There are some terrible things that have happened to people, but they don’t need to be forgiven. In January 2011 an intense storm cell hovered over the Queensland city of Toowoomba. On any other day, Toowoomba hardly has a creek to its name, but that day it flooded so badly that cars were washed down the main street. The waters rushed down the range, and obliterated several small towns in the valley below. Lives were lost and livelihoods were dashed. Who was to blame? Who did this? No one did it. It was no one’s fault. No one was to blame. As Lewis Smedes reminds us, if there’s no one to blame, there’s nothing to forgive (The Art of Forgiving, p.77).

Forgiveness is only relevant when others are involved. In some ways this makes sense. It may be easy to remember hurts that others have done to us. At other times, who those ‘others’ are will sometimes catch us off guard. We’re not always ready to admit that sometimes the hurt has come from our own actions. So sometimes we have to forgive ourselves. On other occasions, hurt comes from a group of people. Truth is, forgiving is always messy. And you can be sure the more people are involved, the messier it gets.

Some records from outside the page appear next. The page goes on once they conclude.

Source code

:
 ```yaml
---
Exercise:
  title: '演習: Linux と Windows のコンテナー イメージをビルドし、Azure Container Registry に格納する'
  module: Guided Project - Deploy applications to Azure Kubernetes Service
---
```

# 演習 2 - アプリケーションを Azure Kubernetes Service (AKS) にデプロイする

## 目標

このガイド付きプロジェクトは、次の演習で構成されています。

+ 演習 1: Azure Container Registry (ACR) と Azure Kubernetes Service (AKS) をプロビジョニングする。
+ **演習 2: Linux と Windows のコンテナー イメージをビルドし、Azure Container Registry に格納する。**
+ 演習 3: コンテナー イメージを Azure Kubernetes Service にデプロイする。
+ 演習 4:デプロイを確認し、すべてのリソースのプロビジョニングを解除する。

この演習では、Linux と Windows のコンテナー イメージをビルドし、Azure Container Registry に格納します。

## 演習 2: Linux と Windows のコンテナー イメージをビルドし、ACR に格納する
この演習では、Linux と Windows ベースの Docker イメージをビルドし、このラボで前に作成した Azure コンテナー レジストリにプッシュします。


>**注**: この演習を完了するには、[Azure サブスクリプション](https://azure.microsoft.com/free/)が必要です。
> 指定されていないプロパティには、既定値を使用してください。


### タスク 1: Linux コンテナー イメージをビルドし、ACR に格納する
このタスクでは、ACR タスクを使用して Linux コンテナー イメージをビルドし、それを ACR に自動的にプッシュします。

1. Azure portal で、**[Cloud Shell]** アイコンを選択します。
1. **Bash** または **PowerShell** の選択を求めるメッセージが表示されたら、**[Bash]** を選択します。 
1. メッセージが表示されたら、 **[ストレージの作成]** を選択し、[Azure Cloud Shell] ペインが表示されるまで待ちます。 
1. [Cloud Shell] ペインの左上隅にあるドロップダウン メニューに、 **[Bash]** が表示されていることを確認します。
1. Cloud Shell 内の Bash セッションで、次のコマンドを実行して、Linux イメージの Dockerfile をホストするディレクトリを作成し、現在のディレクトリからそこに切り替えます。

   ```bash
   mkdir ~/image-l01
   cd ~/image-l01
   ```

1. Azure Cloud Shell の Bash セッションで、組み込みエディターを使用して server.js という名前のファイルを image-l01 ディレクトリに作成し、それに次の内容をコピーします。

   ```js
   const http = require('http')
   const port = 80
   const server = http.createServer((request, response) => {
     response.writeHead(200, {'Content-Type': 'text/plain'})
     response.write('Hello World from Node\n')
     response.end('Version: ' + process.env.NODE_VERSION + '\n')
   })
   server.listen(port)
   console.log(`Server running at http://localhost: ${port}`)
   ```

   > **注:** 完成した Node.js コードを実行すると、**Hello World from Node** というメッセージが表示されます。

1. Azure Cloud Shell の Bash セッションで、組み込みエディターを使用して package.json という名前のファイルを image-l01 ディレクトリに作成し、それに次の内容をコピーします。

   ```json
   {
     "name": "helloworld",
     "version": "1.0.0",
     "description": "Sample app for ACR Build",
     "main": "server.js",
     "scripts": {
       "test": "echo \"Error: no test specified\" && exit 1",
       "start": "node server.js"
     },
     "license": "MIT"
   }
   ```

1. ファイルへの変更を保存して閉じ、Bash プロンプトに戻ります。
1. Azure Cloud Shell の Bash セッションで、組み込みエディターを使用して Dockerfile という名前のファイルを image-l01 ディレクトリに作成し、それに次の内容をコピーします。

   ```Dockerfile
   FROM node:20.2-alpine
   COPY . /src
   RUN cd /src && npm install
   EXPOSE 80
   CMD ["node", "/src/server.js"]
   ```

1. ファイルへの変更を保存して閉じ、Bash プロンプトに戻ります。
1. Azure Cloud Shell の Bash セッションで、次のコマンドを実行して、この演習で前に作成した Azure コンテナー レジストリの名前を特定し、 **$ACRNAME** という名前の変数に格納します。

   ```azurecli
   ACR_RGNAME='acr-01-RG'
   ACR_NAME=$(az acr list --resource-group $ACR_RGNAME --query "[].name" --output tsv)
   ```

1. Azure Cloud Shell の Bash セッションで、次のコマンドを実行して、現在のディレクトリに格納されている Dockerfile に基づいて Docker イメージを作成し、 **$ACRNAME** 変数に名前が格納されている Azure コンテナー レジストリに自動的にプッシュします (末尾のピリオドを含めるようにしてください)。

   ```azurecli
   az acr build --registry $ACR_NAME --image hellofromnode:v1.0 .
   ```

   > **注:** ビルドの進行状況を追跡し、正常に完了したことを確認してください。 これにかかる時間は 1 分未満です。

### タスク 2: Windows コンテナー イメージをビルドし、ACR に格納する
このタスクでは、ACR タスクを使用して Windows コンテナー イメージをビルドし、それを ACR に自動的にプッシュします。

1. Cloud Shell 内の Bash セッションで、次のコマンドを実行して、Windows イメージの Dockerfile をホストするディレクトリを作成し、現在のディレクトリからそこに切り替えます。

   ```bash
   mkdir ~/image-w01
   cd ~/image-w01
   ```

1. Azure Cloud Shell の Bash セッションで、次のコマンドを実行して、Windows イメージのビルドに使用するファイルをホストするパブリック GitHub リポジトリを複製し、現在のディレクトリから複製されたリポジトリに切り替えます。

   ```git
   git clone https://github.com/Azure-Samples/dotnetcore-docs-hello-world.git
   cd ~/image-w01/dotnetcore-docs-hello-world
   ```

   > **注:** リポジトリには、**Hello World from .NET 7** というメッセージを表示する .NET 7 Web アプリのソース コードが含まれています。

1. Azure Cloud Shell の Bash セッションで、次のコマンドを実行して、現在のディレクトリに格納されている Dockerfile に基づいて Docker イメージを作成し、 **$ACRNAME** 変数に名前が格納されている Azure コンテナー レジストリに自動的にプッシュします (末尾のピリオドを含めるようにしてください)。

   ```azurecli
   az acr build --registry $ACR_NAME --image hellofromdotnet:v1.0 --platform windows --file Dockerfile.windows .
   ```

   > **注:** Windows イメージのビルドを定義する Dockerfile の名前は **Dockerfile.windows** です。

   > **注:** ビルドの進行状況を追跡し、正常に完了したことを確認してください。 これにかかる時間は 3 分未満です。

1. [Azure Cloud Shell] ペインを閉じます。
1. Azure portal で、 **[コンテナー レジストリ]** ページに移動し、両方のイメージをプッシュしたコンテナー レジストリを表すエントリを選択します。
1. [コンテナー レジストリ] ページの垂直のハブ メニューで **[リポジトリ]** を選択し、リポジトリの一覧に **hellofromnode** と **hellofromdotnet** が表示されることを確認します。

people are always in the mix

So, when it comes to forgiveness, people are always in the mix. Real people. Real lives. Real pain and real grief. It’s easy to lose sight of this, and it’s often convenient to avoid it. It’s easier, if we have hurt someone, to just think about ‘issues’ and ‘events’ and ‘what went wrong’. When we avoid the people in the equation, though, we dehumanise the pain. This is sin on three counts:

We sin against them, because we are not willing to see their hurt, or recognise our part in it.

We sin against ourselves: when we refuse to see the pain we have brought to others we deny ourselves the grace of being forgiven.

And we sin against God. It’s not just that he wants us to forgive. It’s more that his plan in Jesus is to raise us to a new life and a better way. God wants our lives, through Jesus, to express his better grace. He deeply wants his ‘giveness‘ to come to expression in our lives. Paul says as much when he writes “Be kind and compassionate to one another, forgiving each other, just as in Christ God forgave you. Follow God’s example, therefore, as dearly loved children, and walk in the way of love, just as Christ loved us and gave himself up for us as a fragrant offering and sacrifice to God.” (Eph 4:32ff)

We have to be honest about the impact of our actions on people, and their impact on us. If we fail to see the people in the equation, sin, wrongdoing, and guilt will have its way with us. And guilt is such a tireless tormentor.

Which is easier, to just focus on the issues, or to recognise the people involved and the pain they are going through? Which is better?